Stored data entries

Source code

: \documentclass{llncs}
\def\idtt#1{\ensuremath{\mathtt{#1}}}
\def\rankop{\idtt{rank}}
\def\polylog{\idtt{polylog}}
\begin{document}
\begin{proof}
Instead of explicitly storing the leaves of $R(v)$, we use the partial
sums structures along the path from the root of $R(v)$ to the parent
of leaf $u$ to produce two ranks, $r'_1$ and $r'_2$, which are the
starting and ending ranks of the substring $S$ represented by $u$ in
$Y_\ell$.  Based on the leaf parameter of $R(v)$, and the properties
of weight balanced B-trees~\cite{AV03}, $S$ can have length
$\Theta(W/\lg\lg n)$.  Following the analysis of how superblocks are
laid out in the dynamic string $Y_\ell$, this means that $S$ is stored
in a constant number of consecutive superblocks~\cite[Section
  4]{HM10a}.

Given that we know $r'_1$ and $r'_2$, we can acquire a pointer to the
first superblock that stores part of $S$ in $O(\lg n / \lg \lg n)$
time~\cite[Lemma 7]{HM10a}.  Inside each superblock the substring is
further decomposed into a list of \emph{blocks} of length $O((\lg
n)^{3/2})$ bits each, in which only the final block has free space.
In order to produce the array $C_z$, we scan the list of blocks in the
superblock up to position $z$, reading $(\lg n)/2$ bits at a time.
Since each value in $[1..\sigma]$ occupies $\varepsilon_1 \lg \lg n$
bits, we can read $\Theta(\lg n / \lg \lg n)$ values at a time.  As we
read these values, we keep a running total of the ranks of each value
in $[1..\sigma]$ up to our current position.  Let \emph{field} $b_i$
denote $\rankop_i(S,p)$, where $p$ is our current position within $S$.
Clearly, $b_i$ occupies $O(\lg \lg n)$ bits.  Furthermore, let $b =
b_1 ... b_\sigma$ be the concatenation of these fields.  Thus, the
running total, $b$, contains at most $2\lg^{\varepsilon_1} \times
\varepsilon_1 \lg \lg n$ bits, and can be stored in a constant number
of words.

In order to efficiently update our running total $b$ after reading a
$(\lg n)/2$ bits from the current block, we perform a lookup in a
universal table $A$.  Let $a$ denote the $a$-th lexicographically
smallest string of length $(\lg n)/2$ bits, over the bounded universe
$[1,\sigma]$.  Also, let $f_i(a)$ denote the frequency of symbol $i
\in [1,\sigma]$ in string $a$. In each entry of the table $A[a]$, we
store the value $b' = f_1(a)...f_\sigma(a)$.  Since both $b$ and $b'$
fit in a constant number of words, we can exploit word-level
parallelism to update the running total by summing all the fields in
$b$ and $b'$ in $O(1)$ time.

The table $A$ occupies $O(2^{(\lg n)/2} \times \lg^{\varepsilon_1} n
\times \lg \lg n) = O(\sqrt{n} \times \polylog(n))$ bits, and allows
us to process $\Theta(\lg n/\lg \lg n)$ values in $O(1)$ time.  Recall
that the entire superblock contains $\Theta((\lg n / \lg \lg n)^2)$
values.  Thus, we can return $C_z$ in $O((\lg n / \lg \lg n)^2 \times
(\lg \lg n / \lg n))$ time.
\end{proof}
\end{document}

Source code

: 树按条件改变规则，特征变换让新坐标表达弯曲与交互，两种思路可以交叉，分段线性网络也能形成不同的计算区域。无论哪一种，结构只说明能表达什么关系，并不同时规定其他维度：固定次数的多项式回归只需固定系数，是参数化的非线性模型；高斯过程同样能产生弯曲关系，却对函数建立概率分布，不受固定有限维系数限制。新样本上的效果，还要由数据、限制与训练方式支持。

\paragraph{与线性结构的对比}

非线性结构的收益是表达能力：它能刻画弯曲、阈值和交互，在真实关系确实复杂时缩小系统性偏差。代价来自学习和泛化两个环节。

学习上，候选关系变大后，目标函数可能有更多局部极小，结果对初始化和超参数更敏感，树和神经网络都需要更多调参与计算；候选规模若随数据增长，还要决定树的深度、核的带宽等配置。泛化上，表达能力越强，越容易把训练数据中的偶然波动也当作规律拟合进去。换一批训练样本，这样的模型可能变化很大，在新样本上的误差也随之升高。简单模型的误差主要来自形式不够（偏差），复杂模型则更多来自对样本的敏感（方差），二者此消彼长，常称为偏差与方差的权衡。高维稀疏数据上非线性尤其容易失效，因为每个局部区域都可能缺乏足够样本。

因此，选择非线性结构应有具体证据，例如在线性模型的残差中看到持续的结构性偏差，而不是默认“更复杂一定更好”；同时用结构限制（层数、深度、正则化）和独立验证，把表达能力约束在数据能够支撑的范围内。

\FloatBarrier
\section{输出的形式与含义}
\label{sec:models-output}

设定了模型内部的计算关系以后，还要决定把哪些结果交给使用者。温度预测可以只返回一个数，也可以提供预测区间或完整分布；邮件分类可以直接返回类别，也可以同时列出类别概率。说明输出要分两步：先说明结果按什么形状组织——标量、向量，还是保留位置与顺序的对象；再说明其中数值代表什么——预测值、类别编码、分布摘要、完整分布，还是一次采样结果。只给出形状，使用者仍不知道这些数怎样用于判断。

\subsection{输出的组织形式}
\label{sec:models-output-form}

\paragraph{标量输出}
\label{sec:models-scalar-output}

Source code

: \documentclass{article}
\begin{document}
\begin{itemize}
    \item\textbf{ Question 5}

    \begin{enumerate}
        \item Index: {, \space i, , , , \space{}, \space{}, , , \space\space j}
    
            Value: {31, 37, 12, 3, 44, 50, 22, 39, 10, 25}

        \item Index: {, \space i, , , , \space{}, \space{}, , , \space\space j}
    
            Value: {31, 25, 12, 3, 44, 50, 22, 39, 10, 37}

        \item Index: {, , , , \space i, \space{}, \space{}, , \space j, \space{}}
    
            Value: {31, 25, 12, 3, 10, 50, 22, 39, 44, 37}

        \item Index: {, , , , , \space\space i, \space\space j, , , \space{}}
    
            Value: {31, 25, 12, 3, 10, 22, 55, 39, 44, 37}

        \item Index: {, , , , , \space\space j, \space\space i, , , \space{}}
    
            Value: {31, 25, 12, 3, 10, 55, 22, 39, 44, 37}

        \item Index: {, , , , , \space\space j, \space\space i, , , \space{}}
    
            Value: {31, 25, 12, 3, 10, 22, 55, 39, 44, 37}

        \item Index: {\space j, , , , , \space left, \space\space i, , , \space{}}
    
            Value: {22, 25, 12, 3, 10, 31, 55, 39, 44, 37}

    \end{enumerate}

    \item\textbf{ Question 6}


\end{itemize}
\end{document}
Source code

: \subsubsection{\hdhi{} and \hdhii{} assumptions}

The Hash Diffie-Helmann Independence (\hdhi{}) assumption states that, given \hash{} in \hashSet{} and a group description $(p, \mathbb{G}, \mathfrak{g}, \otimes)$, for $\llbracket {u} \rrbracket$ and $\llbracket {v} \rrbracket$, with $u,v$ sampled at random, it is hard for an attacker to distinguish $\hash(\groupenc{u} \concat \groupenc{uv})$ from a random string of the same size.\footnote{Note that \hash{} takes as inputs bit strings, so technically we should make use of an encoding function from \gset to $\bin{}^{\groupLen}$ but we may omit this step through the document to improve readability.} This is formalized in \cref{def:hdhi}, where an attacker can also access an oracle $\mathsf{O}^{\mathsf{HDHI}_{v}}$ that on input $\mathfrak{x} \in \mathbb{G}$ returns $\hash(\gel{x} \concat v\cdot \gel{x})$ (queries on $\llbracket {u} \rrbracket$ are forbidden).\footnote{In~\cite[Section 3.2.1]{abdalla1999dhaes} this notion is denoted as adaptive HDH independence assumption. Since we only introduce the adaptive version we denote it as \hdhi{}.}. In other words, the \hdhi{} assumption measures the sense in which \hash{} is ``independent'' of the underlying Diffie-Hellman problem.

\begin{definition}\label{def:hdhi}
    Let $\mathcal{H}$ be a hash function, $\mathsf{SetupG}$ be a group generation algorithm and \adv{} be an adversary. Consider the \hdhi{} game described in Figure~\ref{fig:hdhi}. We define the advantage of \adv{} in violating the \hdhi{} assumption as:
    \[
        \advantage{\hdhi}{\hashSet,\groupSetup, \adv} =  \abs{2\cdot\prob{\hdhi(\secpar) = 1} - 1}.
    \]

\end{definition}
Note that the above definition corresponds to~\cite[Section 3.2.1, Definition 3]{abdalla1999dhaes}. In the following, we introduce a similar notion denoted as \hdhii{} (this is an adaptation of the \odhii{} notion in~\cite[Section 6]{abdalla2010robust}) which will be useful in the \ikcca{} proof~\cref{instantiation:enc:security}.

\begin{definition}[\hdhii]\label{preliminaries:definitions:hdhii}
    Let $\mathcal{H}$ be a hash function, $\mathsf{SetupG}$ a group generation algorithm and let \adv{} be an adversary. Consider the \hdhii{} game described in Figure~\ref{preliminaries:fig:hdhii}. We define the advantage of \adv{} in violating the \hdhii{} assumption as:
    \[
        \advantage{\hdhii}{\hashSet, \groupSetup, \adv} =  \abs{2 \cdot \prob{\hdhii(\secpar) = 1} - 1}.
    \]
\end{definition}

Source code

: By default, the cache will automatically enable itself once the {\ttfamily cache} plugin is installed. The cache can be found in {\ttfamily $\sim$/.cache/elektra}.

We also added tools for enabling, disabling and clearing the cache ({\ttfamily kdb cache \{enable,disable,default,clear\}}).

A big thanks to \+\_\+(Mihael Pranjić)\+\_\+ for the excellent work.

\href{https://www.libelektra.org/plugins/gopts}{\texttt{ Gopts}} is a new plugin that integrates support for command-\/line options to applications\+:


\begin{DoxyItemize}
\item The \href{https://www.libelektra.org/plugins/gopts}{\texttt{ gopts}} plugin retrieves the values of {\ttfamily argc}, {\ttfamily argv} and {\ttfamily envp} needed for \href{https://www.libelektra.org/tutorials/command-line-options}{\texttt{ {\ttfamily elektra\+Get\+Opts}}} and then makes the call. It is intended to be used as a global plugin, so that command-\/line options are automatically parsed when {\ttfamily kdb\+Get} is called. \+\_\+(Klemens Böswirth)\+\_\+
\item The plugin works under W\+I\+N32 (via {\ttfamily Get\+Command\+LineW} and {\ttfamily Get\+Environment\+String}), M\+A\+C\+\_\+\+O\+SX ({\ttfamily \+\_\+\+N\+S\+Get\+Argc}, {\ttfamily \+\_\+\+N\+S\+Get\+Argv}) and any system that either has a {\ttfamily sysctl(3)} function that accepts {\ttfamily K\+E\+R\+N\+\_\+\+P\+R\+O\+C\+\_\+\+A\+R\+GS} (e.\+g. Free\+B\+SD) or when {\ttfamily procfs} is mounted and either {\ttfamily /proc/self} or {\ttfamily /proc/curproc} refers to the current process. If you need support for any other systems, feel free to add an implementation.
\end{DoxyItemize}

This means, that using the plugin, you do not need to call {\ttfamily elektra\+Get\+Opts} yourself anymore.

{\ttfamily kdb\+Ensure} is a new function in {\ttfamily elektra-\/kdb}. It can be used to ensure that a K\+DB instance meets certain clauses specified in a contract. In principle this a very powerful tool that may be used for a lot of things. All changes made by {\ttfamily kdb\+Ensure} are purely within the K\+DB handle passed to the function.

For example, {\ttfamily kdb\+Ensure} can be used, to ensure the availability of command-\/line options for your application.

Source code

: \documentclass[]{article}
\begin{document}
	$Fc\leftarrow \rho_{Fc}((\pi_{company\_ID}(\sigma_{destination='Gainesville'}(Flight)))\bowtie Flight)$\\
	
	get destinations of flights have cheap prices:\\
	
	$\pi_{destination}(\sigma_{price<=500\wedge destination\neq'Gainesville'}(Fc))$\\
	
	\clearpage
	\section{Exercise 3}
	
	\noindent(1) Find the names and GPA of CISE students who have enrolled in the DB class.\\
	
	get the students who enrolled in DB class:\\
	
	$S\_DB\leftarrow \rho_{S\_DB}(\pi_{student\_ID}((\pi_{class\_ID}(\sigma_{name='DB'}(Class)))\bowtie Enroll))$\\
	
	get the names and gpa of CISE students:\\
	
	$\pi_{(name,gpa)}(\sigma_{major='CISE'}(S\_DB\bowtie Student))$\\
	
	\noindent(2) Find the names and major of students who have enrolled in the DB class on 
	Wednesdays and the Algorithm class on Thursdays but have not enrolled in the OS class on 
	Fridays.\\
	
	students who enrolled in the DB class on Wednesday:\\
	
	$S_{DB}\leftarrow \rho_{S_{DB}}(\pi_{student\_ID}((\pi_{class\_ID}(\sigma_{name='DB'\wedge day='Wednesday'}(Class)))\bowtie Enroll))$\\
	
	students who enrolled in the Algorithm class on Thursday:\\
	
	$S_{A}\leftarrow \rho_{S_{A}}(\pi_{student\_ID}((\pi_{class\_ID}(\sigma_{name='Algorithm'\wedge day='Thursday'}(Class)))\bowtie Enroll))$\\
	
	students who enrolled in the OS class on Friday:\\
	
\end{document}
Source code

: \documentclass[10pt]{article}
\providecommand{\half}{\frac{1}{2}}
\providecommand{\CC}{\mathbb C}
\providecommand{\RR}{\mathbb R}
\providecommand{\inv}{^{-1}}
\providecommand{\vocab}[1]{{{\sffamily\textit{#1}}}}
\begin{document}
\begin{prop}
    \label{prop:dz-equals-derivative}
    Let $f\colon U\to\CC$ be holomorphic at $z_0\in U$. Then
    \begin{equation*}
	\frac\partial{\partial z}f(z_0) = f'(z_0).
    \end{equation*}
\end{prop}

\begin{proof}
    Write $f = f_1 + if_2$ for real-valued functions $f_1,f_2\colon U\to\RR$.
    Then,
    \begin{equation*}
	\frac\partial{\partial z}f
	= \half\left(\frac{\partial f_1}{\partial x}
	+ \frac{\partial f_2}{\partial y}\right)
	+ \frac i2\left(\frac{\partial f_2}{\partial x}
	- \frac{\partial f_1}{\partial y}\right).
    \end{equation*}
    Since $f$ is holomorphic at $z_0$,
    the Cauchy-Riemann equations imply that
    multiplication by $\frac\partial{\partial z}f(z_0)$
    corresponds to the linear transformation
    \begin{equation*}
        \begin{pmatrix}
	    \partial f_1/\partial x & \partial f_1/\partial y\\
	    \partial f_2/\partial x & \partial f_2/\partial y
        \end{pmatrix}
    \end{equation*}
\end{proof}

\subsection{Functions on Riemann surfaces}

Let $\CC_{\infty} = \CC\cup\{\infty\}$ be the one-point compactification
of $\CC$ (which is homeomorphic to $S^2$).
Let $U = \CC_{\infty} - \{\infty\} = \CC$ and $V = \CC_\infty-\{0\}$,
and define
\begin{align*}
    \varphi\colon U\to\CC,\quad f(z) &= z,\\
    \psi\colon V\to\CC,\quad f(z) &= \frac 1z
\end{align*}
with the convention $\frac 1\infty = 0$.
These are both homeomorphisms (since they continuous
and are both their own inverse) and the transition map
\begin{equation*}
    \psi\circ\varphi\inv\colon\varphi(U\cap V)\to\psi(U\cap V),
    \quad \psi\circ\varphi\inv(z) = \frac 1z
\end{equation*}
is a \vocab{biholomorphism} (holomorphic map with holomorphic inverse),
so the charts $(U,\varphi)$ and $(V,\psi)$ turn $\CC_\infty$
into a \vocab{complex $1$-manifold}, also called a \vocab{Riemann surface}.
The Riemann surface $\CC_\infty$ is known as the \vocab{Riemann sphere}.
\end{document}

• BRIEF: Restate the data verbatim through the "and the properties" line.

• EXERCISE SOLUTION:
Source code

: \documentclass{llncs}
\def\idtt#1{\ensuremath{\mathtt{#1}}}
\def\rankop{\idtt{rank}}
\def\polylog{\idtt{polylog}}
\begin{document}
\begin{proof}
Instead of explicitly storing the leaves of $R(v)$, we use the partial
sums structures along the path from the root of $R(v)$ to the parent
of leaf $u$ to produce two ranks, $r'_1$ and $r'_2$, which are the
starting and ending ranks of the substring $S$ represented by $u$ in
$Y_\ell$.  Based on the leaf parameter of $R(v)$, and the properties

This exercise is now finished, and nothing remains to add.